(Collected data)
┌────────

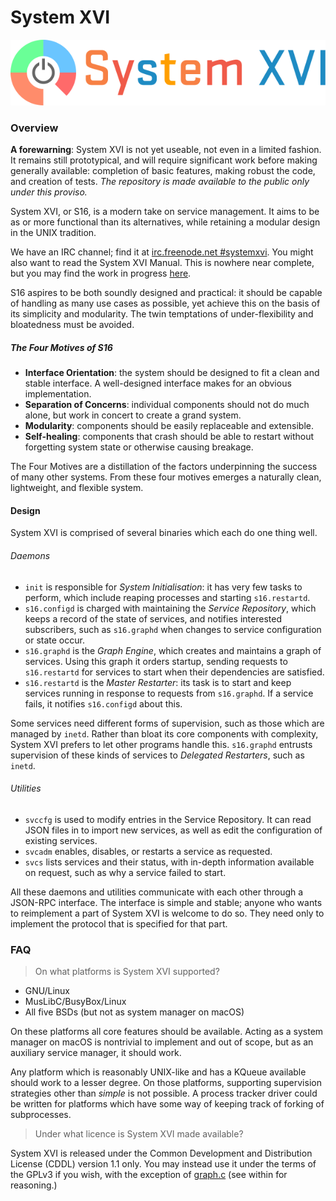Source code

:# System XVI

![System XVI Logo](doc/logotype.png)

### Overview

**A forewarning**: System XVI is not yet useable, not even in a limited fashion.
It remains still prototypical, and will require significant work before making
generally available: completion of basic features, making robust the code, and
creation of tests.
*The repository is made available to the public only under this proviso.*

System XVI, or S16, is a modern take on service management. It aims to be as or
more functional than its alternatives, while retaining a modular design in the
UNIX tradition.

We have an IRC channel; find it at
[irc.freenode.net #systemxvi](irc://irc.freenode.net/systemxvi). You might also
want to read the System XVI Manual. This is nowhere near complete, but you may
find the work in progress [here](https://system-xvi.readthedocs.io/en/latest/).

S16 aspires to be both soundly designed and practical: it should be capable of
handling as many use cases as possible, yet achieve this on the basis of its
simplicity and modularity. The twin temptations of under-flexibility and
bloatedness must be avoided.

##### The Four Motives of S16

 * **Interface Orientation**: the system should be designed to fit a clean and
   stable interface. A well-designed interface makes for an obvious
   implementation.
 * **Separation of Concerns**: individual components should not do much alone, but
   work in concert to create a grand system.
 * **Modularity**: components should be easily replaceable and extensible.
 * **Self-healing**: components that crash should be able to restart without
   forgetting system state or otherwise causing breakage.

The Four Motives are a distillation of the factors underpinning the success
of many other systems. From these four motives emerges a naturally clean,
lightweight, and flexible system.

#### Design

System XVI is comprised of several binaries which each do one thing well.

###### Daemons

 * `init` is responsible for *System Initialisation*: it has very few tasks to
    perform, which include reaping processes and starting `s16.restartd`.
 * `s16.configd` is charged with maintaining the *Service Repository*, which
   keeps a record of the state of services, and notifies interested subscribers,
   such as `s16.graphd` when changes to service configuration or state occur.
 * `s16.graphd` is the *Graph Engine*, which creates and maintains a graph of
   services. Using this graph it orders startup, sending requests to
   `s16.restartd` for services to start when their dependencies are satisfied.
 * `s16.restartd` is the *Master Restarter*: its task is to start and keep
   services running in response to requests from `s16.graphd`. If a service
   fails, it notifies `s16.configd` about this.

Some services need different forms of supervision, such as those which are
managed by `inetd`. Rather than bloat its core components with complexity,
System XVI prefers to let other programs handle this. `s16.graphd` entrusts
supervision of these kinds of services to *Delegated Restarters*, such as
`inetd`.

###### Utilities

 * `svccfg` is used to modify entries in the Service Repository. It can read JSON
   files in to import new services, as well as edit the configuration of existing
   services.
 * `svcadm` enables, disables, or restarts a service as requested.
 * `svcs` lists services and their status, with in-depth information available
   on request, such as why a service failed to start.

All these daemons and utilities communicate with each other through a JSON-RPC
interface. The interface is simple and stable; anyone who wants to reimplement a
part of System XVI is welcome to do so. They need only to implement the protocol
that is specified for that part.

### FAQ

> On what platforms is System XVI supported?
 * GNU/Linux
 * MusLibC/BusyBox/Linux
 * All five BSDs (but not as system manager on macOS)

On these platforms all core features should be available. Acting as a system
manager on macOS is nontrivial to implement and out of scope, but as an
auxiliary service manager, it should work.

Any platform which is reasonably UNIX-like and has a KQueue available should
work to a lesser degree. On those platforms, supporting supervision strategies
other than *simple* is not possible. A process tracker driver could be written
for platforms which have some way of keeping track of forking of subprocesses.

> Under what licence is System XVI made available?

System XVI is released under the Common Development and Distribution License
(CDDL) version 1.1 only. You may instead use it under the terms of the GPLv3
if you wish, with the exception of [graph.c](app/graphd/graph.c) (see within
for reasoning.)

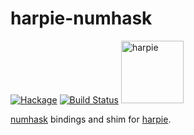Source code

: harpie-numhask
===

[![Hackage](https://img.shields.io/hackage/v/harpie-numhask.svg)](https://hackage.haskell.org/package/harpie-numhask)
[![Build Status](https://github.com/tonyday567/harpie-numhask/actions/workflows/haskell-ci.yml/badge.svg)](https://github.com/harpie-numhask/harpie-numhask/actions/workflows/haskell-ci.yml) <img src="https://static.wikia.nocookie.net/monster/images/2/28/Harpy.jpg" alt="harpie" width="100"/>

[numhask](https://hackage.haskell.org/package/numhask) bindings and shim for [harpie](https://hackage.haskell.org/package/harpie).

└────────

- **What you need to do**: Would you reproduce the records exactly as they stand, but without the pictures?

- **Result of this exercise**:
Source code

:# System XVI

![System XVI Logo](doc/logotype.png)

### Overview

**A forewarning**: System XVI is not yet useable, not even in a limited fashion.
It remains still prototypical, and will require significant work before making
generally available: completion of basic features, making robust the code, and
creation of tests.
*The repository is made available to the public only under this proviso.*

System XVI, or S16, is a modern take on service management. It aims to be as or
more functional than its alternatives, while retaining a modular design in the
UNIX tradition.

We have an IRC channel; find it at
[irc.freenode.net #systemxvi](irc://irc.freenode.net/systemxvi). You might also
want to read the System XVI Manual. This is nowhere near complete, but you may
find the work in progress [here](https://system-xvi.readthedocs.io/en/latest/).

S16 aspires to be both soundly designed and practical: it should be capable of
handling as many use cases as possible, yet achieve this on the basis of its
simplicity and modularity. The twin temptations of under-flexibility and
bloatedness must be avoided.

##### The Four Motives of S16

 * **Interface Orientation**: the system should be designed to fit a clean and
   stable interface. A well-designed interface makes for an obvious
   implementation.
 * **Separation of Concerns**: individual components should not do much alone, but
   work in concert to create a grand system.
 * **Modularity**: components should be easily replaceable and extensible.
 * **Self-healing**: components that crash should be able to restart without
   forgetting system state or otherwise causing breakage.

The Four Motives are a distillation of the factors underpinning the success
of many other systems. From these four motives emerges a naturally clean,
lightweight, and flexible system.

#### Design

System XVI is comprised of several binaries which each do one thing well.

###### Daemons

 * `init` is responsible for *System Initialisation*: it has very few tasks to
    perform, which include reaping processes and starting `s16.restartd`.
 * `s16.configd` is charged with maintaining the *Service Repository*, which
   keeps a record of the state of services, and notifies interested subscribers,
   such as `s16.graphd` when changes to service configuration or state occur.
 * `s16.graphd` is the *Graph Engine*, which creates and maintains a graph of
   services. Using this graph it orders startup, sending requests to
   `s16.restartd` for services to start when their dependencies are satisfied.
 * `s16.restartd` is the *Master Restarter*: its task is to start and keep
   services running in response to requests from `s16.graphd`. If a service
   fails, it notifies `s16.configd` about this.

Some services need different forms of supervision, such as those which are
managed by `inetd`. Rather than bloat its core components with complexity,
System XVI prefers to let other programs handle this. `s16.graphd` entrusts
supervision of these kinds of services to *Delegated Restarters*, such as
`inetd`.

###### Utilities

 * `svccfg` is used to modify entries in the Service Repository. It can read JSON
   files in to import new services, as well as edit the configuration of existing
   services.
 * `svcadm` enables, disables, or restarts a service as requested.
 * `svcs` lists services and their status, with in-depth information available
   on request, such as why a service failed to start.

All these daemons and utilities communicate with each other through a JSON-RPC
interface. The interface is simple and stable; anyone who wants to reimplement a
part of System XVI is welcome to do so. They need only to implement the protocol
that is specified for that part.

### FAQ

> On what platforms is System XVI supported?
 * GNU/Linux
 * MusLibC/BusyBox/Linux
 * All five BSDs (but not as system manager on macOS)

On these platforms all core features should be available. Acting as a system
manager on macOS is nontrivial to implement and out of scope, but as an
auxiliary service manager, it should work.

Any platform which is reasonably UNIX-like and has a KQueue available should
work to a lesser degree. On those platforms, supporting supervision strategies
other than *simple* is not possible. A process tracker driver could be written
for platforms which have some way of keeping track of forking of subprocesses.

> Under what licence is System XVI made available?

System XVI is released under the Common Development and Distribution License
(CDDL) version 1.1 only. You may instead use it under the terms of the GPLv3
if you wish, with the exception of [graph.c](app/graphd/graph.c) (see within
for reasoning.)

Source code

: harpie-numhask
===

[![Hackage](https://img.shields.io/hackage/v/harpie-numhask.svg)](https://hackage.haskell.org/package/harpie-numhask)
[![Build Status](https://github.com/tonyday567/harpie-numhask/actions/workflows/haskell-ci.yml/badge.svg)](https://github.com/harpie-numhask/harpie-numhask/actions/workflows/haskell-ci.yml) <img src="https://static.wikia.nocookie.net/monster/images/2/28/Harpy.jpg" alt="harpie" width="100"/>

[numhask](https://hackage.haskell.org/package/numhask) bindings and shim for [harpie](https://hackage.haskell.org/package/harpie).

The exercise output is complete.